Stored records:
-=-=-=-=-

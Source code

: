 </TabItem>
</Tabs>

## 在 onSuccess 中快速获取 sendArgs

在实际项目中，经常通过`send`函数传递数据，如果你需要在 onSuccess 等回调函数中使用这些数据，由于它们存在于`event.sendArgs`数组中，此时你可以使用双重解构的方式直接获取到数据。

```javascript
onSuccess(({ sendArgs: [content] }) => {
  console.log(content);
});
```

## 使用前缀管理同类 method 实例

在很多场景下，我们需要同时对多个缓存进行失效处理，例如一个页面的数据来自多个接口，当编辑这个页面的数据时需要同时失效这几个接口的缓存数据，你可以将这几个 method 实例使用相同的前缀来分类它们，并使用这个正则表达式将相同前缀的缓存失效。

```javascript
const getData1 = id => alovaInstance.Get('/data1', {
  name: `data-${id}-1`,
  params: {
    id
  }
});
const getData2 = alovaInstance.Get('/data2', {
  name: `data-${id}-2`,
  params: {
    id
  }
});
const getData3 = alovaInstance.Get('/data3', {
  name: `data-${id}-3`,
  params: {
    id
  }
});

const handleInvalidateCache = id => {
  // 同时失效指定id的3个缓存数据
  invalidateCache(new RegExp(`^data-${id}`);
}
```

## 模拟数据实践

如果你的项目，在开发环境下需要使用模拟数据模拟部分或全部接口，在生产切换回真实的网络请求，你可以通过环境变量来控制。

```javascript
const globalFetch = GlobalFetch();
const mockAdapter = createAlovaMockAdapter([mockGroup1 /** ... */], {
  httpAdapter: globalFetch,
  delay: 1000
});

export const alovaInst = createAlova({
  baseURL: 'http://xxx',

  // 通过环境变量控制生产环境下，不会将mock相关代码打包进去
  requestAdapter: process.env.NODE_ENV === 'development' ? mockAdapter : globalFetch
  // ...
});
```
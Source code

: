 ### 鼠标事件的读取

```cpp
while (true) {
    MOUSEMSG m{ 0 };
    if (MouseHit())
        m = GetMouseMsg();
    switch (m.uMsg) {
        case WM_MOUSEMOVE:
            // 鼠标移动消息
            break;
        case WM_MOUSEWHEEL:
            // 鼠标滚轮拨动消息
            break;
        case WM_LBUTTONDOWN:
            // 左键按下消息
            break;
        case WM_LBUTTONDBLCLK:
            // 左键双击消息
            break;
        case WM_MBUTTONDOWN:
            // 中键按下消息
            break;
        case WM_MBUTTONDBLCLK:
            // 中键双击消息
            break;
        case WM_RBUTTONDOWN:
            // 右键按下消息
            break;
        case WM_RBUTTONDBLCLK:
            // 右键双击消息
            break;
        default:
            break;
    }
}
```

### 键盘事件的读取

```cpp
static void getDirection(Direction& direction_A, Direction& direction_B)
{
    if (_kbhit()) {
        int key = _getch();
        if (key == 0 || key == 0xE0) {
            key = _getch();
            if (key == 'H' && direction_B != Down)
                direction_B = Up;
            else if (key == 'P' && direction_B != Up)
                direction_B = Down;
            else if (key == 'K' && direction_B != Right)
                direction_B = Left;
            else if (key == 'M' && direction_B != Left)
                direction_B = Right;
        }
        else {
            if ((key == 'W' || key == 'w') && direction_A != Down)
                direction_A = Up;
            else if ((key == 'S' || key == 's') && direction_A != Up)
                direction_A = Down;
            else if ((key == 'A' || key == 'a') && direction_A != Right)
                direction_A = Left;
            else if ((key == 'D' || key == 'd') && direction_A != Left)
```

-=-=-=-=-

▶ _WHAT TO DO_: Filter the records above, keeping each line that contains the word "Left".

▶ _ANSWER TO THIS TASK_:
                direction_B = Left;
            else if (key == 'M' && direction_B != Left)
                direction_A = Left;
            else if ((key == 'D' || key == 'd') && direction_A != Left)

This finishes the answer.